Hi Nyall, yes I have seen that the PR was not committed, but labelling self intersecting polygons works for me. Maybe there is a better solution (the label do not seems to be over the centroid of the whole geometry) but is better than before (no label) :)

#17 Updated by Alvaro Huarte over 8 years ago

Hi, I would like to propose an idea in order to avoid these problems derivated from on-the-fly-simplification.

Now, the geometries are simplified just when the data provider fetchs the geometry (https://github.com/qgis/QGIS/blob/master/src/providers/ogr/qgsogrfeatureiterator.cpp#L322). These simplified geometries can be invalid and there are some problems with it in labeling engine, or expression evaluations that use its geometric attributes, and so on.

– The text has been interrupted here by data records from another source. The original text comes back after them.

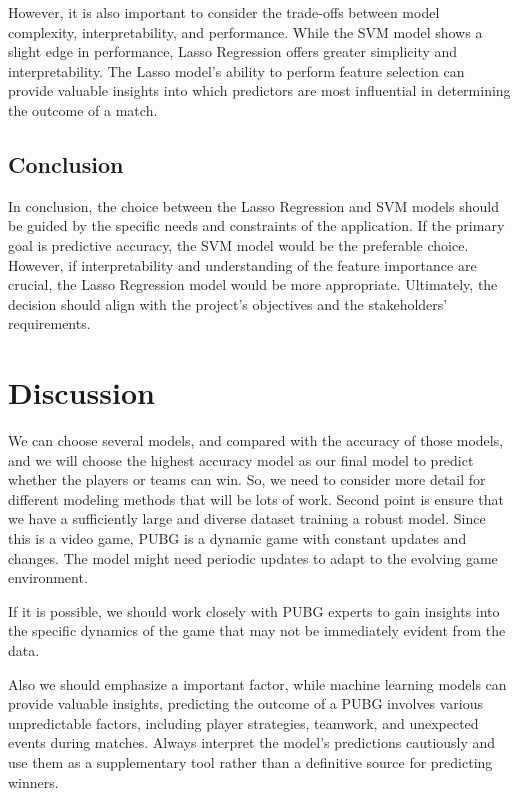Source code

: \documentclass[12pt]{article}
\begin{document}
However, it is also important to consider the trade-offs between model complexity, interpretability, and performance. While the SVM model shows a slight edge in performance, Lasso Regression offers greater simplicity and interpretability. The Lasso model's ability to perform feature selection can provide valuable insights into which predictors are most influential in determining the outcome of a match.

\subsection{Conclusion}
In conclusion, the choice between the Lasso Regression and SVM models should be guided by the specific needs and constraints of the application. If the primary goal is predictive accuracy, the SVM model would be the preferable choice. However, if interpretability and understanding of the feature importance are crucial, the Lasso Regression model would be more appropriate. Ultimately, the decision should align with the project's objectives and the stakeholders' requirements.



\section{Discussion}
\label{sec:disc}

We can choose several models, and compared with the accuracy of those models, and we will choose the highest accuracy model as our final model to predict whether the players or teams can win. So, we need to consider more detail for different modeling methods that will be lots of work.
Second point is ensure that we have a sufficiently large and diverse dataset training a robust model.
Since this is a video game, PUBG is a dynamic game with constant updates and changes. The model might need periodic updates to adapt to the evolving game environment.

If it is possible, we should work closely with PUBG experts to gain insights into the specific dynamics of the game that may not be immediately evident from the data.

Also we should emphasize a important factor, while machine learning models can provide valuable insights, predicting the outcome of a PUBG  involves various unpredictable factors, including player strategies, teamwork, and unexpected events during matches. Always interpret the model's predictions cautiously and use them as a supplementary tool rather than a definitive source for predicting winners.
\end{document}
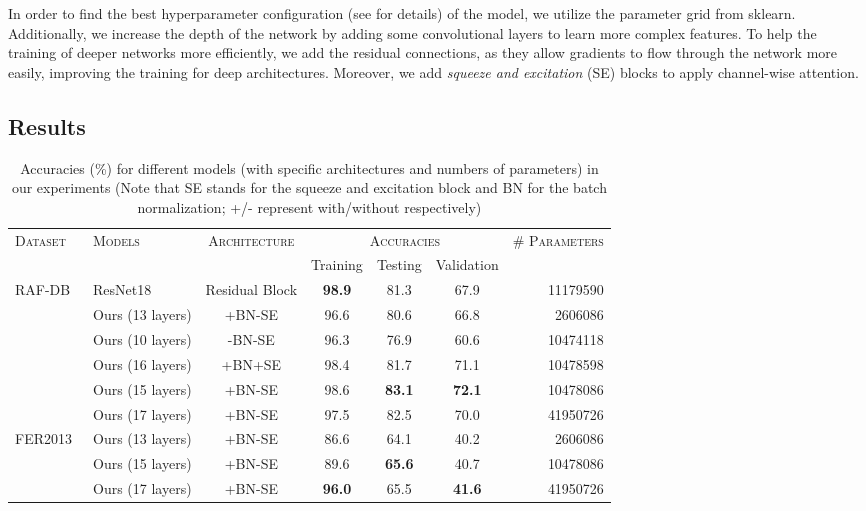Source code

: In order to find the best hyperparameter configuration (see  for details) of the model, 
we utilize the parameter grid from sklearn.
Additionally, we increase the depth of the network by adding some convolutional layers to learn more complex features. 
To help the training of deeper networks more efficiently, 
we add the residual connections, 
as they allow gradients to flow through the network more easily, improving the training for deep architectures. 
Moreover, 
we add \textit{squeeze and excitation} (SE) blocks to apply channel-wise attention. 

\subsection{Results}
\label{sec:evaluation:results}

\begin{table*}[ht]
  \centering
  \begin{tabular}{@{}llccccr@{}}
    \toprule 
    \multirow{2}{*}{\textsc{Dataset}}&\multirow{2}{*}{\textsc{Models}}&\multirow{2}{*}{\textsc{Architecture}} & \multicolumn{3}{c}{\textsc{Accuracies}} & \multirow{2}{*}{\textsc{\# Parameters}} \\
    \cline{4-6}
    &&& Training & Testing & Validation  &  \\
    \midrule
    \multirow{6}{*}{RAF-DB~\cite{li_reliable_2017,li2019reliable}}     & ResNet18~\cite{HeZRS16} & Residual Block  & \textbf{98.9} & 81.3 & 67.9 & 11179590 \\
    &Ours (13 layers) & +BN-SE & 96.6 & 80.6 & 66.8 & 2606086 \\ 
    &Ours (10 layers) & -BN-SE & 96.3 & 76.9 & 60.6 & 10474118 \\
    &Ours (16 layers) & +BN+SE & 98.4 & 81.7 & 71.1 & 10478598 \\
    &Ours (15 layers) & +BN-SE & 98.6 & \textbf{83.1} & \textbf{72.1} & 10478086 \\
    &Ours (17 layers) & +BN-SE & 97.5 & 82.5 & 70.0 & 41950726 \\ 
    \midrule
    \multirow{3}{*}{FER2013~\cite{BarsoumZCZ16}} & Ours (13 layers) & +BN-SE & 86.6 & 64.1 & 40.2 & 2606086 \\
    &Ours (15 layers) & +BN-SE & 89.6 & \textbf{65.6} & 40.7 & 10478086 \\
    &Ours (17 layers) & +BN-SE & \textbf{96.0} & 65.5 & \textbf{41.6} & 41950726 \\
    \bottomrule
  \end{tabular}
  \caption{Accuracies (\%) for different models (with specific architectures and numbers of parameters) in our experiments 
  (Note that SE stands for the squeeze and excitation block and BN for the batch normalization; 
  +/- represent with/without respectively)}
  \label{tab:model}
\end{table*}

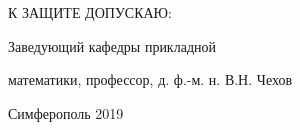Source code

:\begin{titlepage}
   К ЗАЩИТЕ ДОПУСКАЮ:
   
   Заведующий кафедры прикладной 
   
   математики, профессор, д. ф.-м. н. \hspace*{2.4cm} В.Н. Чехов
    
    
    
    
    \vspace{\fill}

    \begin{center}
    Симферополь 2019
    \end{center}

    \end{titlepage}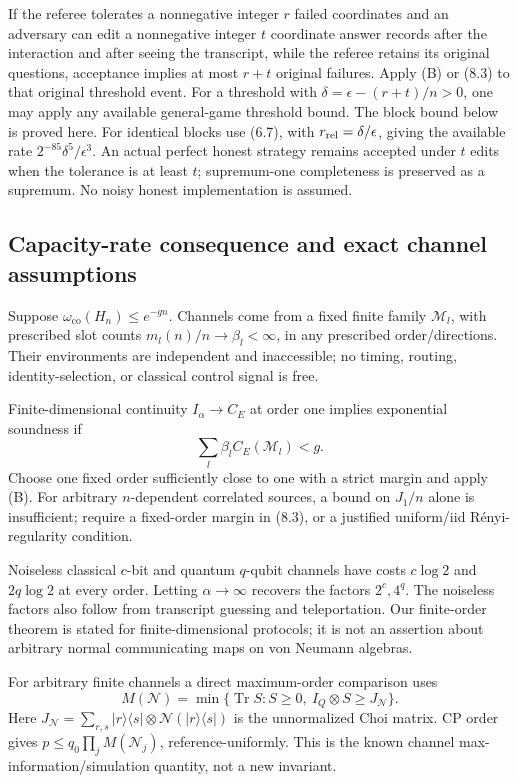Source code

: \documentclass[11pt,reqno]{amsart}
\numberwithin{equation}{section}
\begin{document}
If the referee tolerates a nonnegative integer \(r\) failed coordinates and an adversary can edit a nonnegative integer \(t\) coordinate answer records after the interaction and after seeing the transcript, while the referee retains its original questions, acceptance implies at most \(r+t\) original failures. Apply (B) or (8.3) to that original threshold event. For a threshold with \(\delta=\epsilon-(r+t)/n>0\), one may apply any available general-game threshold bound. The block bound below is proved here. For identical blocks use (6.7), with \(r_{\rm rel}=\delta/\epsilon\), giving the available rate \(2^{-85}\delta^5/\epsilon^3\). An actual perfect honest strategy remains accepted under \(t\) edits when the tolerance is at least \(t\); supremum-one completeness is preserved as a supremum. No noisy honest implementation is assumed.

\subsection{Capacity-rate consequence and exact channel assumptions}\label{capacity-rate-consequence-and-exact-channel-assumptions}

Suppose \(\omega_{\mathrm{co}}(H_n)\le e^{-gn}\). Channels come from a fixed finite family \(\mathcal M_l\), with prescribed slot counts \(m_l(n)/n\to\beta_l<\infty\), in any prescribed order/directions. Their environments are independent and inaccessible; no timing, routing, identity-selection, or classical control signal is free.

Finite-dimensional continuity \(I_\alpha\to C_E\) at order one implies exponential soundness if \[
 \sum_l\beta_lC_E(\mathcal M_l)<g. \tag{8.5}
\] Choose one fixed order sufficiently close to one with a strict margin and apply (B). For arbitrary \(n\)-dependent correlated sources, a bound on \(J_1/n\) alone is insufficient; require a fixed-order margin in (8.3), or a justified uniform/iid Rényi-regularity condition.

Noiseless classical \(c\)-bit and quantum \(q\)-qubit channels have costs \(c\log2\) and \(2q\log2\) at every order. Letting \(\alpha\to\infty\) recovers the factors \(2^c,4^q\). The noiseless factors also follow from transcript guessing and teleportation. Our finite-order theorem is stated for finite-dimensional protocols; it is not an assertion about arbitrary normal communicating maps on von Neumann algebras.

For arbitrary finite channels a direct maximum-order comparison uses \[
 M(\mathcal N)=\min\{\operatorname{Tr}S:
              S\ge0,\ I_Q\otimes S\ge J_{\mathcal N}\}.
\] Here \(J_{\mathcal N}=\sum_{r,s}|r\rangle\langle s|\otimes\mathcal N(|r\rangle\langle s|)\) is the unnormalized Choi matrix. CP order gives \(p\le q_0\prod_jM(\mathcal N_j)\), reference-uniformly. This is the known channel max-information/simulation quantity, not a new invariant.
\end{document}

For all that, as I said, I would like to propose move the simplification to just where the geometry is converted to be drawed (https://github.com/qgis/QGIS/blob/master/src/core/symbology-ng/qgsrendererv2.cpp#L317). I think this is slower but safer than current status.

What do you think?

Best regards
Alvaro

#18 Updated by Alvaro Huarte over 8 years ago

Sorry, I forgot to say that the simplification executed in provider side remains unchanged. For postgis it executes "ST_snapToGrid" or "st_removerepeatedpoints" functions.

#19 Updated by Regis Haubourg over 8 years ago

Alvaro Huarte wrote:

Hi, I would like to propose an idea in order to avoid these problems derivated from on-the-fly-simplification.

Now, the geometries are simplified just when the data provider fetchs the geometry (https://github.com/qgis/QGIS/blob/master/src/providers/ogr/qgsogrfeatureiterator.cpp#L286). These simplified geometries can be invalid and there are some problems with it in labeling engine, or expression evaluations that use its geometric attributes, and so on.

For all that, as I said, I would like to propose move the simplification to just where the geometry is converted to be drawed (https://github.com/qgis/QGIS/blob/master/src/core/symbology-ng/qgsrendererv2.cpp#L317). I think this is slower but safer than current status.

What do you think?

Best regards
Alvaro

Hi, that sounds reasonable. Nyall, Martin, opinions?

#20 Updated by Nyall Dawson over 8 years ago

For all that, as I said, I would like to propose move the simplification to just where the geometry is converted to be drawed

I'm not a fan of this approach. I think it's great how simplification also aids labelling at the moment. For instance, without simplification the "free" and "horizontal" label placements are so slow as to be nearly unusable. With simplification, they are fast enough to be used interactively.

I'd rather see the approach where liblwgeom is used to repair broken geometries explored.

#21 Updated by Alvaro Huarte over 8 years ago

Nyall Dawson wrote:

I'm not a fan of this approach. I think it's great how simplification also aids labelling at the moment. For instance, without simplification the "free" and "horizontal" label placements are so slow as to be nearly unusable. With simplification, they are fast enough to be used interactively.

Hi, another alternative could be to add the "SnapToGrid" algorithm (See liblwgeom: https://github.com/postgis/postgis/blob/svn-trunk/liblwgeom/ptarray.c#L1798) and check results. It is pretty simple and feasible integrate it in https://github.com/qgis/QGIS/blob/master/src/core/qgsmaptopixelgeometrysimplifier.cpp#L254 defining a new "algorithm" enum (possibly configurable).

#22 Updated by Nyall Dawson over 8 years ago

That sounds like a better approach. I also think snap to grid simplification could be useful for composer exports... Eg, geometries could be simplied to a grid which is twice dpi, to remove redunant points from the resultant svg/PDF files.

#23 Updated by Alvaro Huarte over 8 years ago

I think I might try adding this new algorithm to test results (I will try to get time). It is complementary to the ST_makeValid implementation commented in other dedates.

#24 Updated by Alvaro Huarte over 8 years ago

Hi, I have created a new pull https://github.com/qgis/QGIS/pull/2483 to test results using the "SnapToGrid" algorithm by default.

It is a try to resolve the issue.

Alvaro

#25 Updated by Mathieu Pellerin - nIRV almost 8 years ago

  • File evidence.png added
  • Status changed from Reopened to Closed
  • Resolution set to fixed/implemented

I've tried labelling an simple intersecting polygon today, it worked (to my surprise actually). Closing, fixed.